The Influence of Nandanar - Nantanar-Thirunaallaippovaar- AKA Tiru Nalai Povar Nayanar
Nandanar's influence was and remains limited primarily to the Tamil-speaking areas. The Christian missionary Rev. A. C. Clayton—who was "sympathetic" to the Dalit cause—used Nandanar's narrative (retold as The Legend of Nandan) to suggest that bhakti (devotion)—which saw no distinction of class or caste—was the superior means to salvation than the jnana-marga (salvation by knowledge) propagated by the Brahmins and also challenged the authority of the Brahmin orthodoxy.
Nandanar became "the hero of tales of caste protest". The "Adi Dravida" (Dalit) leaders of the Self-Respect Movement used Nandanar as an exemplar to prove that social superiority originates not from birth, but the qualities and deeds of people.
In 2010, Cadres of the Tamil Nadu Untouchability Eradication Front (TNUEF) and the Communist Party of India (Marxist) under the leadership of P. Samath, protested to bring down the wall on the South Gate of the Chimdabaram temple, which was—as per a tale—built as Nandanar entered from the gate.
The walled gate was the symbol of the oppression of the Dalit caste and caste discrimination, as per the protesters who demanded its demolition. The state government — which governs the temple currently — contented that the veracity of Nandanar's tale and its connection to the walled Gate, can not be ascertained and thus, refused the protesters' demands.
Nandanar "continues to inspire them (Dalits) as a symbol of resistance and a hope of a better future". However, young Dalits identify with recent Dalit leaders like B. R. Ambedkar and are unaware or uninterested in the "obedient Nandanar". Ambedkar, himself had dedicated his book The Untouchables, to three Dalit saints, including Nandanar.
In speech in Chidambaram, Mahatma Gandhi called Nandanar, a true practitioner of Satyagraha, a means of Nonviolent resistance. Gandhi said: "Nanda broke every barrier and won his way to freedom, not by brag, not by bluster, but by the purest form of self-suffering... he shamed them (his persecutors) into doing justice by his lofty prayer, by the purity of his character, ... he compelled God Himself to descend and made Him open the eyes of his persecutors".

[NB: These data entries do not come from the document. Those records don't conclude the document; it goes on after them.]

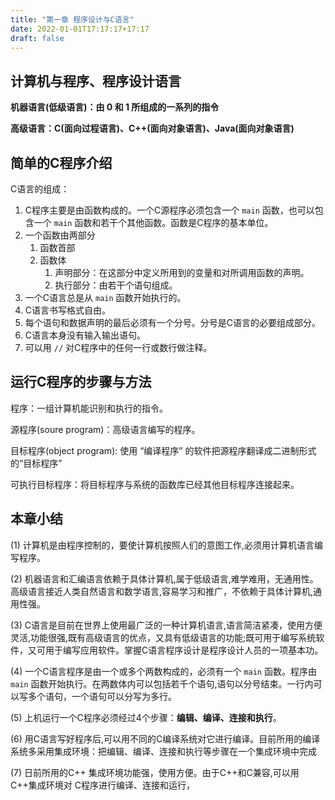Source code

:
 ```yaml
---
title: "第一章 程序设计与C语言"
date: 2022-01-01T17:17:17+17:17
draft: false
---
```


<!--more-->

## 计算机与程序、程序设计语言

**机器语言(低级语言)：由 0 和 1 所组成的一系列的指令**

**高级语言：C(面向过程语言)、C++(面向对象语言)、Java(面向对象语言)**

## 简单的C程序介绍

C语言的组成：

1. C程序主要是由函数构成的。一个C源程序必须包含一个 `main` 函数，也可以包含一个 `main` 函数和若干个其他函数。函数是C程序的基本单位。
2. 一个函数由两部分
   1. 函数首部
   2. 函数体
      1. 声明部分：在这部分中定义所用到的变量和对所调用函数的声明。
      2. 执行部分：由若干个语句组成。
3. 一个C语言总是从 `main` 函数开始执行的。
4. C语言书写格式自由。
5. 每个语句和数据声明的最后必须有一个分号。分号是C语言的必要组成部分。
6. C语言本身没有输入输出语句。
7. 可以用 `//` 对C程序中的任何一行或数行做注释。

## 运行C程序的步骤与方法

程序：一组计算机能识别和执行的指令。

源程序(soure program)：高级语言编写的程序。

目标程序(object program): 使用 “编译程序” 的软件把源程序翻译成二进制形式的“目标程序”

可执行目标程序：将目标程序与系统的函数库已经其他目标程序连接起来。

## 本章小结

(1) 计算机是由程序控制的，要使计算机按照人们的意图工作,必须用计算机语言编写程序。

(2) 机器语言和汇编语言依赖于具体计算机,属于低级语言,难学难用，无通用性。高级语言接近人类自然语言和数学语言,容易学习和推广，不依赖于具体计算机,通用性强。

(3) C语言是目前在世界上使用最广泛的一种计算机语言,语言简洁紧凑，使用方便灵活,功能很强,既有高级语言的优点，又具有低级语言的功能;既可用于编写系统软件，又可用于编写应用软件。掌握C语言程序设计是程序设计人员的一项基本功。

(4) 一个C语言程序是由一个或多个两数构成的，必须有一个 `main` 函数。程序由 `main` 函数开始执行。在两数体内可以包括若千个语句,语句以分号结束。一行内可以写多个语句，一个语句可以分写为多行。

(5) 上机运行一个C程序必须经过4个步骤：**编辑、编译、连接和执行**。

(6) 用C语言写好程序后,可以用不同的C编译系统对它进行编译。目前所用的编译系统多采用集成环境：把编辑、编译、连接和执行等步骤在一个集成环境中完成

(7) 日前所用的C++ 集成环境功能强，使用方便。由于C++和C兼容,可以用C++集成环境对 C程序进行编译、连接和运行，

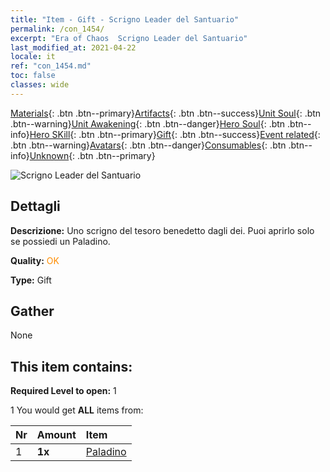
 ```yaml
---
title: "Item - Gift - Scrigno Leader del Santuario"
permalink: /con_1454/
excerpt: "Era of Chaos  Scrigno Leader del Santuario"
last_modified_at: 2021-04-22
locale: it
ref: "con_1454.md"
toc: false
classes: wide
---
```

 [Materials](/ItemsIT/){: .btn .btn--primary}[Artifacts](/ItemsIT/Artifacts/){: .btn .btn--success}[Unit Soul](/ItemsIT/UnitSoul/){: .btn .btn--warning}[Unit Awakening](/ItemsIT/UnitAwakening/){: .btn .btn--danger}[Hero Soul](/ItemsIT/HeroSoul/){: .btn .btn--info}[Hero SKill](/ItemsIT/HeroSkill/){: .btn .btn--primary}[Gift](/ItemsIT/Gift/){: .btn .btn--success}[Event related](/ItemsIT/Events/){: .btn .btn--warning}[Avatars](/ItemsIT/Avatars/){: .btn .btn--danger}[Consumables](/ItemsIT/Consumables/){: .btn .btn--info}[Unknown](/ItemsIT/Unknown/){: .btn .btn--primary}

 ![Scrigno Leader del Santuario](/images/t/i_907068.png)

## Dettagli
 **Descrizione:** Uno scrigno del tesoro benedetto dagli dei. Puoi aprirlo solo se possiedi un Paladino.

 **Quality:** <span style="color: #FF8C00">OK</span>

 **Type:** Gift

## Gather

  None

## This item contains:

 **Required Level to open:** 1

 1 You would get **ALL** items  from:

  | Nr | Amount |     Item    |
  |:---|:-------|:------------|
  | 1 |  **1x** | [Paladino](/ItemsIT/unt_197/) |  | 
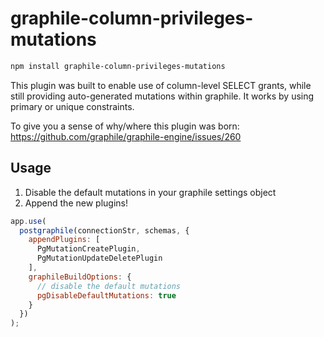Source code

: # graphile-column-privileges-mutations 

```sh
npm install graphile-column-privileges-mutations 
```

This plugin was built to enable use of column-level SELECT grants, while still providing auto-generated mutations within graphile. It works by using primary or unique constraints.

To give you a sense of why/where this plugin was born: https://github.com/graphile/graphile-engine/issues/260

## Usage

1. Disable the default mutations in your graphile settings object
2. Append the new plugins!

```js
app.use(
  postgraphile(connectionStr, schemas, {
    appendPlugins: [
      PgMutationCreatePlugin,
      PgMutationUpdateDeletePlugin
    ],
    graphileBuildOptions: {
      // disable the default mutations
      pgDisableDefaultMutations: true
    }
  })
);
```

Nandanar's tale is retold numerous times through folk tales, plays, literature and art forms like Villu Paatu and "musical discourses".
A number of Tamil films, all titled Nandanar, recall Nandanar's tale following Bharati's version. Besides a silent film in 1923, another silent film Nandanar, subtitled The Elevation of the Downtrodden, directed by P. K. Raja Sandow, in 1930. The first talkie film on Nandanar was made in 1931.
The 1935 film featured K. B. Sundarambal, who also performed on stage as the Nayanar numerous times. The 1942 film, starring Dandapani Desikar in the lead, courted controversy for its overly Brahmin overtones and was banned in Kolar Gold Fields after protests by Dalits, however the ban was lifted after Desikar met and personally apologized to the Dalits for being part of the climax, which featured the fire-purification.
Another film on Nandanar was released in 1943. Sundaram Balachander acted in the 1948 film. N. S. Krishnan presented the story as a "narrative art form", while A. Padmanabhan released a small booklet on the saint's life for children.
C. T. Indra says that Nandanar was made immortal in legend and remembered over the years "as a strategy of public management of anxiety. ... In the Essentialist way, Nandan's devotion was cited down the ages to play down the social inequities and play up his spiritual qualifications."